Emergencias y toma de decisiones
Y es que durante las expediciones surgen
situaciones que requieren decisiones rápidas y precisas. Gascón recuerda un episodio crítico en Kirguistán: "A una cierta altura tuvimos que bajar a un compañero, porque entre cuestiones físicas y que tenía una enteritis, se puso
muy hipertenso y muy taquicárdico durante varias horas. Al ser un compañero con cierta edad y en una situación de riesgo, hubo que actuar: "Si te quedas allí, pasan demasiadas horas en esta situación hemodinámica, pero la solución es fácil, bajas. Lo bajas a una altura donde el oxígeno esté mucho más disponible y su cuerpo entonces responde y se desestresa y deja de estar hipertenso y de estar taquicárdico. El problema de tener a alguien de cierta edad a tensiones altas y frecuencias cardíacas altas es que pueda tener algún evento cardiovascular".
Gascón explica que la
prevención de problemas sanitarios comienza antes del viaje mediante reuniones online con los expedicionarios y el staff. Allí se explican desde medidas de higiene hasta recomendaciones básicas de viaje. "En esas videoconferencias, yo explico
aspectos médicos, desde cómo prevenir la diarrea del viajero lavándote las manos y comiendo lo que tienes que comer hasta que tienes que llevar agua y ponerte protector solar y buen repelente de insectos", cuenta.
Cultura y aprendizaje personal
Sobre las habilidades necesarias para un
médico de expediciones, el neurólogo asegura que debes "ser una persona con paciencia y con
tolerancia a las interrupciones y a los imprevistos porque estás allí y es como estar en Urgencias, los pacientes van llegando, no están programados". Eso en la parte médica, mientras que, además, tienes que tener un "aspecto humano en concordancia o compatilidad con el hecho de estar viajando y con las incomodidades que un viaje puede comportar y la capacidad de resiliencia y paciencia y saber disfrutar de viajar con equipo de personas que van a hacer un trabajo".

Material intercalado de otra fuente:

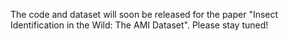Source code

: The code and dataset will soon be released for the paper "Insect Identification in the Wild: The AMI Dataset". Please stay tuned!
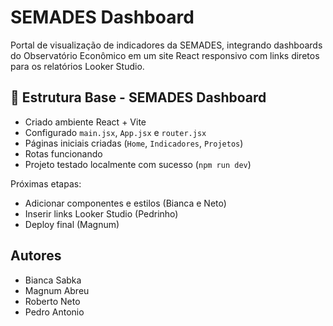# SEMADES Dashboard
Portal de visualização de indicadores da SEMADES, integrando dashboards do Observatório Econômico em um site React responsivo com links diretos para os relatórios Looker Studio.


## 🧩 Estrutura Base - SEMADES Dashboard

- Criado ambiente React + Vite
- Configurado `main.jsx`, `App.jsx` e `router.jsx`
- Páginas iniciais criadas (`Home`, `Indicadores`, `Projetos`)
- Rotas funcionando
- Projeto testado localmente com sucesso (`npm run dev`)

Próximas etapas:
- Adicionar componentes e estilos (Bianca e Neto)
- Inserir links Looker Studio (Pedrinho)
- Deploy final (Magnum)

## Autores
- Bianca Sabka
- Magnum Abreu
- Roberto Neto
- Pedro Antonio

En este caso, afirma que debes tener claro que
el papel de médico es "en un segundo plano": "El eje del viaje es ese trabajo periodístico y ese componente académico, pero eso no quita que no tengas que integrarte con el equipo, que no tengas que participar con los chavales si tienen alguna necesidad, con los monitores o con el staff". En definiitva, a su juicio, al médico de expediciones debe "gustarle su trabajo y ser un buen viajero a quien le resulte fácil adaptarse a todo".
Finalmente, sobre lo que la experiencia le ha enseñado, resume que este tipo de intervenciones "han sido fáciles" desde su punto de vista. Lo que ha aprendido, continúa, es a saber por un lado que puede hacerlo y que le resulta "cómodo y divertido
" juntar su "formación, su trabajo profesional como médico y su afición por viajar". Por otro, afirma que "es un lujazo viajar con amigos con los que te entiendes perfectamente, cada uno con su rol e independencia", aunque también interaccionar "con gente mucho más joven". Así, el
contacto con distintas culturas y personas ha marcado su experiencia. "La verdad es que todo ha sido espectacular", concluye.